The Adjutants of the various battalions were always looking around for someone to send to the innumerable courses that were run by Northern Command or other Commands, and one day in October I was told by the Adjutant that I was to go on a course of physical training and bayonet instruction at the Physical Training School at Aldershot. So off I went, for three weeks I think. It was good fun and something which I had never been any good at, at school. We learnt a lot about bayonet fighting and I passed the exam with a “very good” certificate, and thought no more about it.
Towards the last weeks of November I was warned for draft. The procedure was that you were given a warning that you would be on the next draft to France, and then you were entitled to so much draft leave and when you returned you went on the draft after ten days or so. So off I went on the Friday to Brierly Close, Windermere with the news for Fay Bagnall (who was employed as a governess there and to whom I was engaged), that I was to go back to France.
(Ed: I hope to deal in full with the romance between my parents Leicester Scaife and Fay Bagnall in a further section.

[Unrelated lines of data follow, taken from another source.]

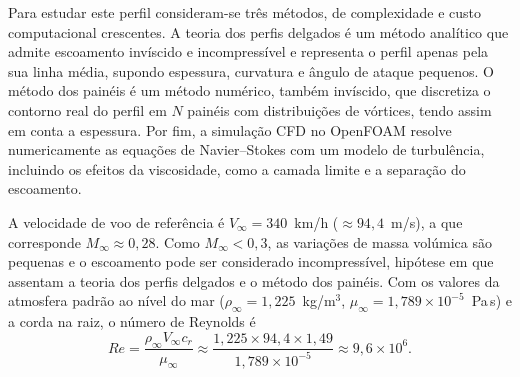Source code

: Para estudar este perfil consideram-se três métodos, de complexidade e custo
computacional crescentes. A teoria dos perfis delgados é um método analítico que
admite escoamento invíscido e incompressível e representa o perfil apenas pela sua
linha média, supondo espessura, curvatura e ângulo de ataque pequenos. O método
dos painéis é um método numérico, também invíscido, que discretiza o contorno real
do perfil em $N$ painéis com distribuições de vórtices, tendo assim em conta a
espessura. Por fim, a simulação CFD no OpenFOAM resolve numericamente as
equações de Navier--Stokes com um modelo de turbulência, incluindo os efeitos da
viscosidade, como a camada limite e a separação do escoamento.

A velocidade de voo de referência é $V_\infty = 340$~km/h ($\approx 94{,}4$~m/s),
a que corresponde $M_\infty \approx 0{,}28$. Como
$M_\infty < 0{,}3$, as variações de massa volúmica são pequenas e o escoamento
pode ser considerado incompressível, hipótese em que assentam a
teoria dos perfis delgados e o método dos painéis. Com os valores da atmosfera
padrão ao nível do mar ($\rho_\infty = 1{,}225$~kg/m$^3$,
$\mu_\infty = 1{,}789\times10^{-5}$~Pa\,s) e a corda na raiz, o
número de Reynolds é
\[
  Re = \frac{\rho_\infty V_\infty c_r}{\mu_\infty}
     \approx \frac{1{,}225 \times 94{,}4 \times 1{,}49}{1{,}789\times10^{-5}}
     \approx 9{,}6\times10^{6}.
\]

In brief on 25th November 1916 Fay sent a note “What about getting married?” “Not a bad idea.” Leicester replied. That very day they saw the vicar, drove to Carlisle Registry Office to get special licence before it closed at 1.00 p.m., bought ring, telegraphed relations and friends, failed to get David Turner as best man, and were married the NEXT DAY Sunday 26th November 1916, at Troutbeck Church, near Windermere.)
Mr. Oswald Hedley, Fay’s employer let us stay at one of his houses in Windermere and I wired for two extra days leave, which I got. I also fixed up some rooms over the stables of the big house near Catterick Camp, and so on the Wednesday we returned to Catterick ready for me to wait for my draft to go overseas.
Marriage was the third great turning point in my life and going to Aldershot was the fourth although I did not realise it at the time because within a week or so of my return to Catterick I was posted to the staff of Harwich Garrison with a rank of Captain. Had this posting not come I would have undoubtedly have been in France and would probably not have survived the war. As it was this posting meant that I did not return to France until late in 1918.
Promoted to Captain at Harwich Garrison. Posted to Felixstowe, then Newcastle.
Well, I had six months at Harwich Garrison and then I was posted to Felixstowe Garrison which was the other side of the river. Then in December 1917 I was posted to Northern Command and stationed in Newcastle-upon-Tyne at the Northern Command Physical Training School. Fay and I set up house in Heaton in a flat and were there until July, 1918, when I received instructions to report to the Tower of London as I was to go to America with the Anglo-French Military Mission that had been sent over to the United States after America had come into the war in 1917 after the sinking of the Lusitania. We got our orders from the Tower of London to report to Southampton Dock Station.